The fact that the frozen shoulder model was based on immobilization and soft-tissue injury due to the operation only is a limitation of our study. However, so far, no alternative (idiopathic) frozen shoulder models have been described to the best of our knowledge [28, 29, 36]. Since secondary frozen shoulder can be associated with a poorer prognosis than the primary form [5], it is possible that the effects of PRP as a treatment in the early stage of primary frozen shoulder would be stronger. Although rats have been described as the preferred species for this model, because the anatomy of their shoulder resembles the human one, the function of a rat shoulder might vary compared to a human shoulder [28]. Three humeral fractures were found in the control group, despite a clinically uneventful, monitored course. Histologically, the lesions were estimated to have occurred around 5 weeks before the sacrifice, in the earlier phase of the study. However, the exact point of time and reason remain uncertain. Therefore, radiographs may be recommended to exclude fractures. As expected, there were no side effects monitored during the treatment with PRP [22, 30]. Lastly, the sample size of this study was rather small, but due to the pilot nature sufficient to draw some preliminary conclusions.
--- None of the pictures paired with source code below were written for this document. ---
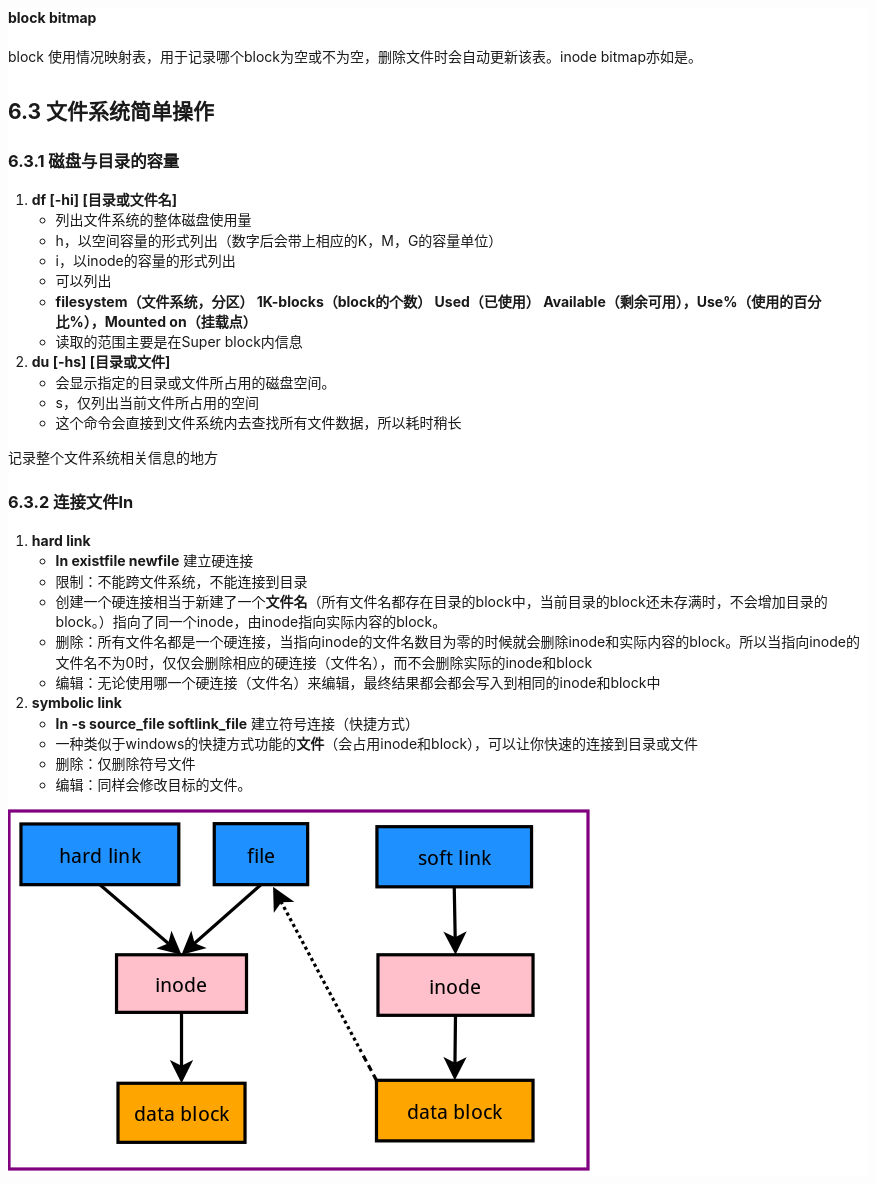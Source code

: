 #### block bitmap

block 使用情况映射表，用于记录哪个block为空或不为空，删除文件时会自动更新该表。inode bitmap亦如是。

## 6.3 文件系统简单操作

### 6.3.1 磁盘与目录的容量

1. **df [-hi] [目录或文件名]**
   - 列出文件系统的整体磁盘使用量
   - h，以空间容量的形式列出（数字后会带上相应的K，M，G的容量单位）
   - i，以inode的容量的形式列出
   - 可以列出
   - **filesystem（文件系统，分区） 1K-blocks（block的个数） Used（已使用） Available（剩余可用），Use%（使用的百分比%），Mounted on（挂载点）**
   - 读取的范围主要是在Super block内信息
2. **du [-hs] [目录或文件]**
   - 会显示指定的目录或文件所占用的磁盘空间。
   - s，仅列出当前文件所占用的空间
   - 这个命令会直接到文件系统内去查找所有文件数据，所以耗时稍长

记录整个文件系统相关信息的地方

### 6.3.2 连接文件ln

1. **hard link**
   - **ln existfile newfile** 建立硬连接
   - 限制：不能跨文件系统，不能连接到目录
   - 创建一个硬连接相当于新建了一个**文件名**（所有文件名都存在目录的block中，当前目录的block还未存满时，不会增加目录的block。）指向了同一个inode，由inode指向实际内容的block。
   - 删除：所有文件名都是一个硬连接，当指向inode的文件名数目为零的时候就会删除inode和实际内容的block。所以当指向inode的文件名不为0时，仅仅会删除相应的硬连接（文件名），而不会删除实际的inode和block
   - 编辑：无论使用哪一个硬连接（文件名）来编辑，最终结果都会都会写入到相同的inode和block中
2. **symbolic link**
   - **ln -s source_file softlink_file** 建立符号连接（快捷方式）
   - 一种类似于windows的快捷方式功能的**文件**（会占用inode和block），可以让你快速的连接到目录或文件
   - 删除：仅删除符号文件
   - 编辑：同样会修改目标的文件。

![](./legend/连接文件.png)
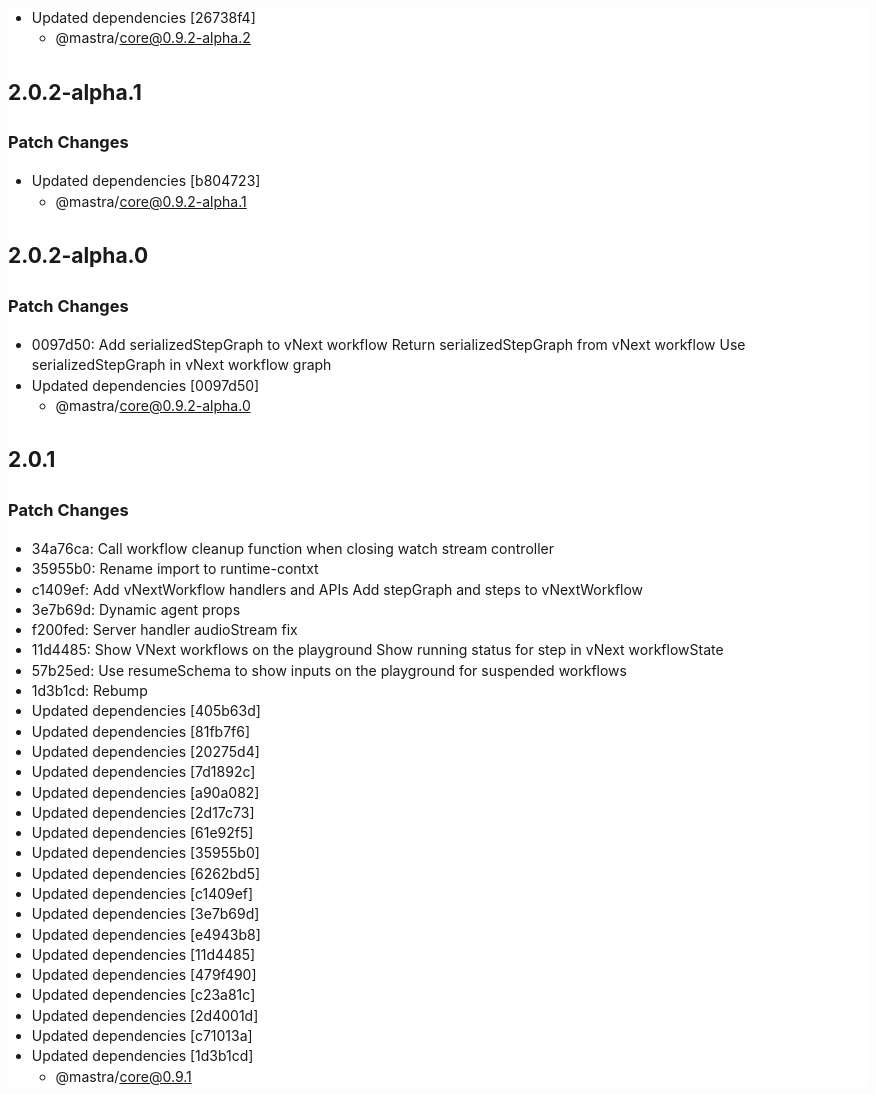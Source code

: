 - Updated dependencies [26738f4]
  - @mastra/core@0.9.2-alpha.2

## 2.0.2-alpha.1

### Patch Changes

- Updated dependencies [b804723]
  - @mastra/core@0.9.2-alpha.1

## 2.0.2-alpha.0

### Patch Changes

- 0097d50: Add serializedStepGraph to vNext workflow
  Return serializedStepGraph from vNext workflow
  Use serializedStepGraph in vNext workflow graph
- Updated dependencies [0097d50]
  - @mastra/core@0.9.2-alpha.0

## 2.0.1

### Patch Changes

- 34a76ca: Call workflow cleanup function when closing watch stream controller
- 35955b0: Rename import to runtime-contxt
- c1409ef: Add vNextWorkflow handlers and APIs
  Add stepGraph and steps to vNextWorkflow
- 3e7b69d: Dynamic agent props
- f200fed: Server handler audioStream fix
- 11d4485: Show VNext workflows on the playground
  Show running status for step in vNext workflowState
- 57b25ed: Use resumeSchema to show inputs on the playground for suspended workflows
- 1d3b1cd: Rebump
- Updated dependencies [405b63d]
- Updated dependencies [81fb7f6]
- Updated dependencies [20275d4]
- Updated dependencies [7d1892c]
- Updated dependencies [a90a082]
- Updated dependencies [2d17c73]
- Updated dependencies [61e92f5]
- Updated dependencies [35955b0]
- Updated dependencies [6262bd5]
- Updated dependencies [c1409ef]
- Updated dependencies [3e7b69d]
- Updated dependencies [e4943b8]
- Updated dependencies [11d4485]
- Updated dependencies [479f490]
- Updated dependencies [c23a81c]
- Updated dependencies [2d4001d]
- Updated dependencies [c71013a]
- Updated dependencies [1d3b1cd]
  - @mastra/core@0.9.1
Future studies may consider repeating a similar study focusing on the nature of the inflammatory response and the role of macrophages, cytokines, MMPs and growth factors such as tumor necrosis factor (TNF), transforming growth factor (TGF) and platelet-derived growth factor (PDGF). In the clinical setting, a randomized controlled trial may be set up with intraarticular PRP injections as prophylaxis against post-surgical capsular stiffness or shoulder contracture due to immobilization.

In conclusion, the rat frozen shoulder model can be considered as a somewhat feasible and reliable animal model to study pathology of the condition and its treatment. The PRP injection treatment did not cause any side effects and was safe. It seems to reduce the histological severity grade of the secondary frozen shoulder-induced alteration in the posterior synovial membrane. Although there were no significant differences for the remaining synovial membrane changes and fibrous capsule responses between groups, it could be contemplated to investigate this effect further in future studies as a potential prevention of post-operative stiffness and treatment option for patients with frozen shoulder in the early stage.